You read about a stem cell breakthrough that could lead to a whole new way of treating — maybe even curing — a disease. Then … nothing happens.
The gap in time between a medical science discovery and actual clinical application can seem like a millennium, especially if you are living with the disease in question.
This week in the Toronto Star, Dr. Molly Shoichet articulately — and compassionately — explains why it takes so long to move from the “Eureka!” moment in the research lab to a “We can treat this” scenario at the hospital bed.

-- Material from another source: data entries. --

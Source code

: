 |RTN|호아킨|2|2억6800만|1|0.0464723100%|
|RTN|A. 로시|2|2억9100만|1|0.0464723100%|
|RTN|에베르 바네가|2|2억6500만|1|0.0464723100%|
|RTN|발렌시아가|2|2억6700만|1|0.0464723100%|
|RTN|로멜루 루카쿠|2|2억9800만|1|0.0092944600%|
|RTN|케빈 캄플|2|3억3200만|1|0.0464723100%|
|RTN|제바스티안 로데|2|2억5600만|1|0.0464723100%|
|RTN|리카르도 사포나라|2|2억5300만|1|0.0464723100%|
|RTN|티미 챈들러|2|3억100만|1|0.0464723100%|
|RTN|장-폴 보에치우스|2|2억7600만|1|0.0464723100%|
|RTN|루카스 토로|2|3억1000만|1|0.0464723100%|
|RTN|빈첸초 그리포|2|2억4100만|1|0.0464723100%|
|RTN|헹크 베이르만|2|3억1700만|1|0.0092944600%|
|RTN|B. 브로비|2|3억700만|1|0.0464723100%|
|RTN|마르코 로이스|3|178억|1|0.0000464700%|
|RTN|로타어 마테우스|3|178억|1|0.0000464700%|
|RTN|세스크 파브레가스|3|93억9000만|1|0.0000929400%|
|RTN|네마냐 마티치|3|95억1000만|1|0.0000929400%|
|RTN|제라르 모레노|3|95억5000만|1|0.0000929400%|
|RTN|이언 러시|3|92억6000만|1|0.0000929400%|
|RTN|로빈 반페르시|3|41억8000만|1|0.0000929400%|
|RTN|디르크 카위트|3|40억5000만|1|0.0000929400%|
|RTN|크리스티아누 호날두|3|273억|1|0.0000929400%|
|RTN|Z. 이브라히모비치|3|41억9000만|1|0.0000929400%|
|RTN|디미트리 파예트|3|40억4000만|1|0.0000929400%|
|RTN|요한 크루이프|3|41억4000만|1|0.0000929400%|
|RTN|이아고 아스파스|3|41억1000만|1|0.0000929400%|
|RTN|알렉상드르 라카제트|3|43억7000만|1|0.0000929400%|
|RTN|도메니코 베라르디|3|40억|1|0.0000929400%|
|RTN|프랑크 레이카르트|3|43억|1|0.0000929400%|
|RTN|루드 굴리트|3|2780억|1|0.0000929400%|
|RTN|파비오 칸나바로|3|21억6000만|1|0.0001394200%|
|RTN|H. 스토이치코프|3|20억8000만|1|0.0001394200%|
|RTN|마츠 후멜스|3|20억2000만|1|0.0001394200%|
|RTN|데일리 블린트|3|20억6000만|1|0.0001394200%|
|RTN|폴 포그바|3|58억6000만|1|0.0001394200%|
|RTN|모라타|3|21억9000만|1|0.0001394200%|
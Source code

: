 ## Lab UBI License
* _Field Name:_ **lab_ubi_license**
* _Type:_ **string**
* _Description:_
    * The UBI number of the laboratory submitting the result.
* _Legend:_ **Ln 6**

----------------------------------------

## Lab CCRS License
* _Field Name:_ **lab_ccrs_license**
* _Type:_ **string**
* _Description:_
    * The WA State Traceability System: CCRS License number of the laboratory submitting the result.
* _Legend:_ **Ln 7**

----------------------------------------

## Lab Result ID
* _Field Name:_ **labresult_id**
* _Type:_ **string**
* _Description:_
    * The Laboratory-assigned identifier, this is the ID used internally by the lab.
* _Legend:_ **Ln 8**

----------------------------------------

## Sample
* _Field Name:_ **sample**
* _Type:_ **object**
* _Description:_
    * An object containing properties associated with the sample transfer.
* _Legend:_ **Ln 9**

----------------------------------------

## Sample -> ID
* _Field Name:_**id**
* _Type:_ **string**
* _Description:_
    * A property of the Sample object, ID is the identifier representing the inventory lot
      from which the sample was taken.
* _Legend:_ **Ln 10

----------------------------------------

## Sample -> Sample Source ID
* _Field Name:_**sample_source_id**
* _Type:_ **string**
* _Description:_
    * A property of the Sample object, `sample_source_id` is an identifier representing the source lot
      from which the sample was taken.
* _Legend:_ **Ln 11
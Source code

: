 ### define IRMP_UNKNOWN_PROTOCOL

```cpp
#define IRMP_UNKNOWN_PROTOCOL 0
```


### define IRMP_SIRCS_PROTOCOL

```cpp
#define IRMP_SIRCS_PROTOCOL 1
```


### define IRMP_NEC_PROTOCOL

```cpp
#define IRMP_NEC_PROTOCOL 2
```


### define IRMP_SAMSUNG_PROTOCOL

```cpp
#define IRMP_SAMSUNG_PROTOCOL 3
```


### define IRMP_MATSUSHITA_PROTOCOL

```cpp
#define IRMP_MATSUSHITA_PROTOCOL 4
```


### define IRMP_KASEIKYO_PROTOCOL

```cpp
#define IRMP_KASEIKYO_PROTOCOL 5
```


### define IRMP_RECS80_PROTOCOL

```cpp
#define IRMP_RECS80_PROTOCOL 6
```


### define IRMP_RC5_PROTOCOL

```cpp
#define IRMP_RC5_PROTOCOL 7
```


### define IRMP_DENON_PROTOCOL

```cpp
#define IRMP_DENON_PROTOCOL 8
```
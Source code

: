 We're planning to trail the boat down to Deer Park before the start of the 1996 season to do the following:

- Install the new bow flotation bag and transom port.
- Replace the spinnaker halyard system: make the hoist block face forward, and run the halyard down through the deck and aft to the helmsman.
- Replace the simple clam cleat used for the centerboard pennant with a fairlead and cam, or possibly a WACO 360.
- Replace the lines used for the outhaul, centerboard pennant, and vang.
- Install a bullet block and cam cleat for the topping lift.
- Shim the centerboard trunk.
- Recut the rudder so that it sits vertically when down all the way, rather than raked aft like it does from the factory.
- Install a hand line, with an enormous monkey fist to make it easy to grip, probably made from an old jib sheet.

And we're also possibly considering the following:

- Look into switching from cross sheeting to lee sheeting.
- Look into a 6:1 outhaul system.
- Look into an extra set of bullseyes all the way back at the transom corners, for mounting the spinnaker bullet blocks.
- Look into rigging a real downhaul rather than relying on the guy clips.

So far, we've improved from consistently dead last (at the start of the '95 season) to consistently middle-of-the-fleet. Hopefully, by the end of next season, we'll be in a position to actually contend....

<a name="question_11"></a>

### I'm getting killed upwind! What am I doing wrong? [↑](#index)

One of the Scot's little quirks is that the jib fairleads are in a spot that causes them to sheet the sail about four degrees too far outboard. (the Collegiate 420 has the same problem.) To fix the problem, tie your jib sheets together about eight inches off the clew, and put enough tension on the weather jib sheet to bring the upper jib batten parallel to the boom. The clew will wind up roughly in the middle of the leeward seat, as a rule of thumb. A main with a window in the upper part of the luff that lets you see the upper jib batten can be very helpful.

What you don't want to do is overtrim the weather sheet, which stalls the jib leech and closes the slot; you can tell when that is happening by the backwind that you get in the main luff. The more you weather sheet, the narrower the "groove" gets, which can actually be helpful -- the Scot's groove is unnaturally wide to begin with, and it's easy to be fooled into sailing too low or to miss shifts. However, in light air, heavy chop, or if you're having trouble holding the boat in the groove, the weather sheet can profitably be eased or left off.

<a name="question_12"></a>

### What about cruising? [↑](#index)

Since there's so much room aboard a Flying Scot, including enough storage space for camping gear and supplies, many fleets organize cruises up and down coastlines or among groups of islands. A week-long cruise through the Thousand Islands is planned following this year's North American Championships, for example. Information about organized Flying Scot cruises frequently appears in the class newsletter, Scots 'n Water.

She knows first-hand, having worked with a University of Toronto team including Drs. Derek van der Kooy, Cindi Morshead, Brian Ballios and Michael Cooke that created a hydrogel to help transplanted stem cells thrive in the brain and eye. By injecting photoreceptor cells, the team was able to restore vision by approximately 15% in blind mice.
Their 2015 discovery garnered plenty of media attention, sparking hope that people with macular degeneration — a currently incurable condition — could have a new treatment. More than a year later, no such treatment is available or even on the horizon.
“For many people with macular degeneration, or any degenerative disease for that matter, studies like mine often produce a lot of hope, but also frustration that the ‘product’ is not available to them,” she writes in the Star.
As Dr. Shoichet explains, it can easily take 17 years or more to move a discovery from the lab to the patient. It takes lots of testing with animals before a new treatment can safely move to the three stages of human clinical trials, with all the attendant regulatory controls and approvals. It involves plenty of hard, painstaking work. And it costs lots of money.
But Dr. Shoichet remains optimistic. The opportunity to improve the lives of people with deadly diseases is what drives scientists to get up in the morning and get to work. As she writes, “I am optimistic we will deliver on the promise of regenerative medicine — but it won’t happen right away.”